Today, a great percentage of women (and a small percentage of men) apply makeup daily. There is a simple reason for this: they want to look good. The subtle (and sometimes not so subtle) touches of pigment and shade can make a huge difference. They can hide flaws in the skin and enhance the natural appearance of certain facial features.
In spite of a small microcosm of angry feminists, the "beauty industry" is a billion-dollar (trillion, maybe?) industry in America and around the world.
Call it vanity, if you must, but spending quality time in front of a mirror is a daily ritual millions of women can't do without, whether they're preparing for an average day at work, a big event, or a date with that special someone.

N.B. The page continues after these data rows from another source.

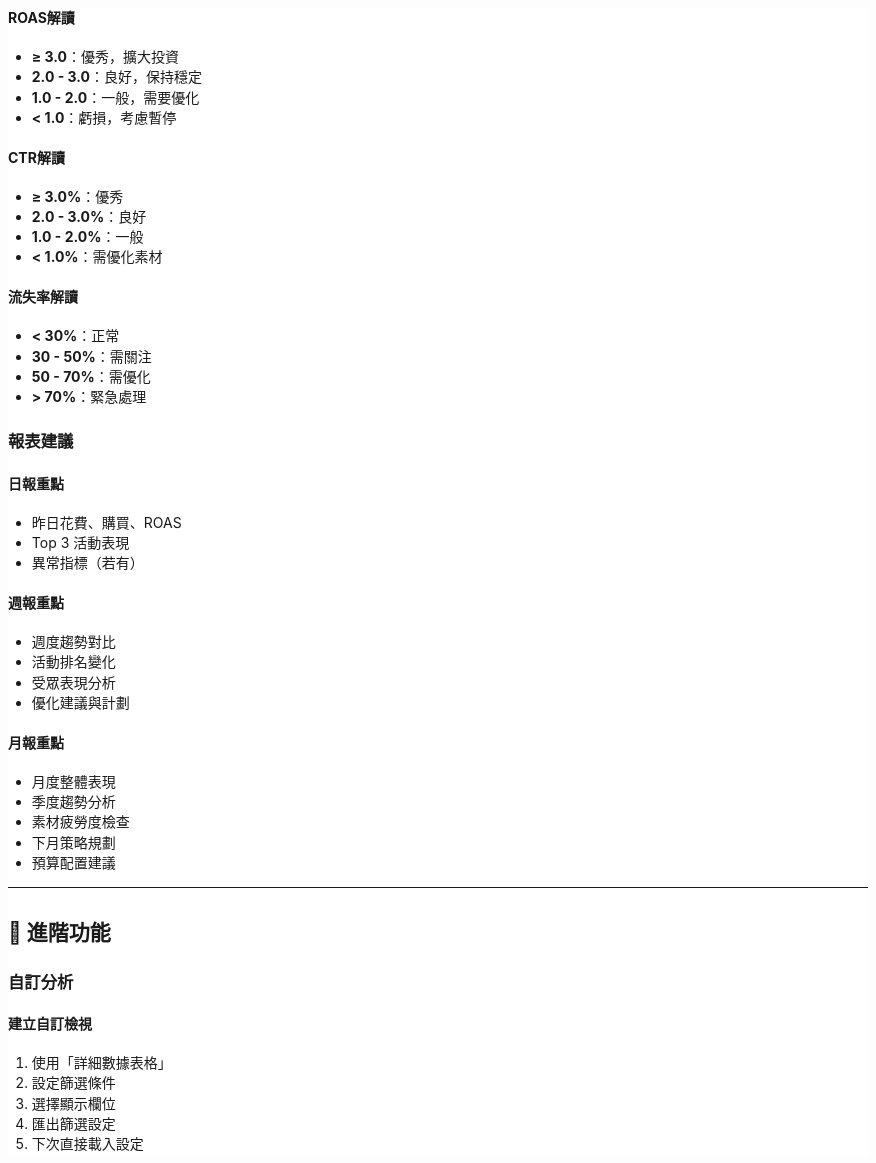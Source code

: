#### ROAS解讀
- **≥ 3.0**：優秀，擴大投資
- **2.0 - 3.0**：良好，保持穩定
- **1.0 - 2.0**：一般，需要優化
- **< 1.0**：虧損，考慮暫停

#### CTR解讀
- **≥ 3.0%**：優秀
- **2.0 - 3.0%**：良好
- **1.0 - 2.0%**：一般
- **< 1.0%**：需優化素材

#### 流失率解讀
- **< 30%**：正常
- **30 - 50%**：需關注
- **50 - 70%**：需優化
- **> 70%**：緊急處理

### 報表建議

#### 日報重點
- 昨日花費、購買、ROAS
- Top 3 活動表現
- 異常指標（若有）

#### 週報重點
- 週度趨勢對比
- 活動排名變化
- 受眾表現分析
- 優化建議與計劃

#### 月報重點
- 月度整體表現
- 季度趨勢分析
- 素材疲勞度檢查
- 下月策略規劃
- 預算配置建議

---

## 🔧 進階功能

### 自訂分析

#### 建立自訂檢視
1. 使用「詳細數據表格」
2. 設定篩選條件
3. 選擇顯示欄位
4. 匯出篩選設定
5. 下次直接載入設定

It all goes back to the ancient Egyptians, who were the first women to wear makeup.
In a way, the basic motive back then was the same as it is today- just like modern day supermodels, the well-to-do women of ancient Egypt wanted to look their best and saw the careful application of face-paint as a means to that end.
But unlike today's modern women, they weren't trying to impress that cute guy at work or the guy at that important job interview. And the Egyptian women weren't trying to catch the eye of the burly construction foreman working on the pyramids or the local pharoah either. Their sights were aimed a little higher. They were trying to impress the gods.

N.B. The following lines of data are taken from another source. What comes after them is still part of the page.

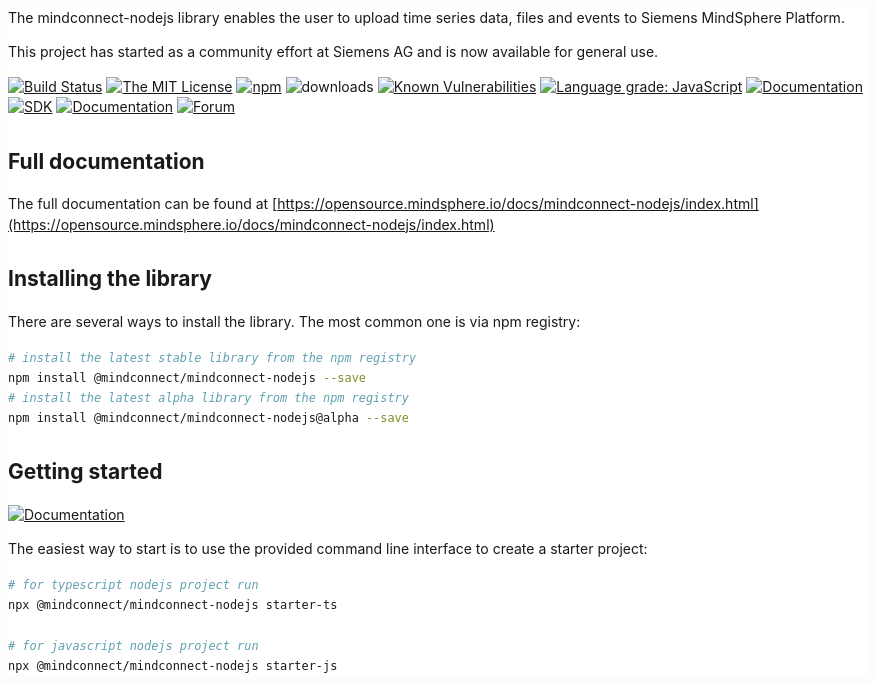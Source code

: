 
The mindconnect-nodejs library enables the user to upload time series data, files and events to Siemens MindSphere Platform.

This project has started as a community effort at Siemens AG and is now available for general use.

[![Build Status](https://jenkins.mindconnect.rocks/buildStatus/icon?job=mindconnect-nodejs/master)](https://jenkins.mindconnect.rocks/blue/organizations/jenkins/mindconnect-nodejs/activity/) [![The MIT License](https://img.shields.io/badge/license-MIT-009999.svg?style=flat)](./LICENSE.md)
[![npm](https://img.shields.io/npm/v/@mindconnect/mindconnect-nodejs/latest.svg?style=flat)](https://www.npmjs.com/package/@mindconnect/mindconnect-nodejs) ![downloads](https://img.shields.io/npm/dw/@mindconnect/mindconnect-nodejs.svg?colorB=009999)
[![Known Vulnerabilities](https://snyk.io/test/github/mindsphere/mindconnect-nodejs/badge.svg?targetFile=package.json)](https://snyk.io/test/github/mindsphere/mindconnect-nodejs?targetFile=package.json)
[![Language grade: JavaScript](https://img.shields.io/lgtm/grade/javascript/g/mindsphere/mindconnect-nodejs.svg?logo=lgtm&logoWidth=18)](https://lgtm.com/projects/g/mindsphere/mindconnect-nodejs/context:javascript)
[![Documentation](https://img.shields.io/badge/mindsphere-documentation-%23009999.svg)](https://opensource.mindsphere.io/docs/mindconnect-nodejs/index.html)
[![SDK](https://img.shields.io/badge/SDK-full%20documentation-%23009999.svg)](https://opensource.mindsphere.io/docs/mindconnect-nodejs/sdk/index.html)
[![Documentation](https://img.shields.io/badge/cli-full%20documentation-%23009999.svg)](https://opensource.mindsphere.io/docs/mindconnect-nodejs/cli/index.html)
[![Forum](https://img.shields.io/badge/mindsphere-community-%23009999.svg)](https://community.plm.automation.siemens.com/t5/Developer-Space/bd-p/MindSphere-platform-forum)

## Full documentation

The full documentation can be found at [https://opensource.mindsphere.io/docs/mindconnect-nodejs/index.html](https://opensource.mindsphere.io/docs/mindconnect-nodejs/index.html)

## Installing the library

There are several ways to install the library. The most common one is via npm registry:

```bash
# install the latest stable library from the npm registry
npm install @mindconnect/mindconnect-nodejs --save
# install the latest alpha library from the npm registry
npm install @mindconnect/mindconnect-nodejs@alpha --save
```

## Getting started

[![Documentation](https://img.shields.io/badge/cli-documentation-%23009999.svg)](https://opensource.mindsphere.io/docs/mindconnect-nodejs/cli/index.html)

The easiest way to start is to use the provided command line interface to create a starter project:

```bash
# for typescript nodejs project run
npx @mindconnect/mindconnect-nodejs starter-ts

# for javascript nodejs project run
npx @mindconnect/mindconnect-nodejs starter-js
```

Archeological evidence shows the Egyptian ladies were dolling themselves up as early as 4000B.C. This was mainly, or at least in good part, to please the gods, as the women felt their appearance was directly related to their spiritual worth. So the Egyptians created the first cosmetics (no word on whether they received makeovers at malls along the Nile).
They applied eye makeup called mesdement (from the ancient Egyptian word <>msdmt) a mixture of copper and lead ore, around their eyes. Green shades went on the lower eyelids; black and dark gray were applied to the lashes and upper eyelids. Dark colors were said to ward off "evil eyes".

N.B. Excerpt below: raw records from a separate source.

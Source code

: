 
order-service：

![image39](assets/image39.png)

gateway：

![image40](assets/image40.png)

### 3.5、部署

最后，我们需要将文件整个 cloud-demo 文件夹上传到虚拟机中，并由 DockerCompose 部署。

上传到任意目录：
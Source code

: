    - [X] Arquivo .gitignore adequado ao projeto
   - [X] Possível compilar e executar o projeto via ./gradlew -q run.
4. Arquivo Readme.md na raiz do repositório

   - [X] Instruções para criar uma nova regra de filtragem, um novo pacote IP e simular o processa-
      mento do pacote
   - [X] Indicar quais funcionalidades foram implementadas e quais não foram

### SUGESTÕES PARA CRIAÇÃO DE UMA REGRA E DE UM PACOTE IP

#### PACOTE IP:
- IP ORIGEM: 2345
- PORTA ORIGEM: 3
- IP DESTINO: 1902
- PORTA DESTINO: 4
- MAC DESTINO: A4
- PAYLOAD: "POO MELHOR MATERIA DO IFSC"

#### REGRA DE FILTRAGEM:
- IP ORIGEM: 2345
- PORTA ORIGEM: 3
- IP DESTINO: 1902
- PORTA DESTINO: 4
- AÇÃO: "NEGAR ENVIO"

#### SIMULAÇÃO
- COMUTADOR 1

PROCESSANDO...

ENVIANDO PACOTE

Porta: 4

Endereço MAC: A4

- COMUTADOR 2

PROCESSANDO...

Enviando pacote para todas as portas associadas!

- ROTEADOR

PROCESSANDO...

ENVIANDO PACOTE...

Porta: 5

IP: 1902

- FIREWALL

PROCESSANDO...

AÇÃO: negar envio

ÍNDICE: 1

To complete the ornate look around the eyes, they added almond shapes of dark-colored powder (later called kohl) that might have been a combination of ingredients such as burnt almonds, oxidized copper, copper ores, lead, ash, and ochre (think Johnny Depp as Captain Jack Sparrow or Keith Richards as Keith Richards). Kohl was believed to have medicinal benefits as well.
(Image credit: Keith Schengili-Roberts)
Egyptian women put a mixture of red clay or ochre and water or animal fat on their cheeks and lips- the first blush and lipstick- and applied henna to their nails. When it came time to remove all of these cosmetics at the end of the day, they used a type of soap made from vegetable and animal oils and perfumes.
Although these earliest beauty products the ladies put on were originally intended to please the gods, it doesn't take much imagination to consider the effect these doses of makeup had on the local Egyptian men (probably similar to the first cave girl who realized the effect her short animal skin dress had on the cave men and boys she walked by).
The connection between beauty and spirituality remained for centuries, until the Romans gained power. The Romans adopted many of the Egyptians' cosmetic formulas, but their primary motive was to improve their appearance for each other (especially the Roman men). The "god factor" did not enter into it.
And ever since then, from the earliest Egyptian women and the earliest Roman women to Angelina Jolie and Jennifer Aniston to the high-school cheerleader to the teenage girl working her first job at the mall, the more things change the more things stay the same. As the sun rises in the east and sets in the west, the sight of a beautiful woman or girl turns heads, captures attention, and causes a great effect.
It brings one that most precious of all commodities: admiration. And in the end, isn't that what we all want?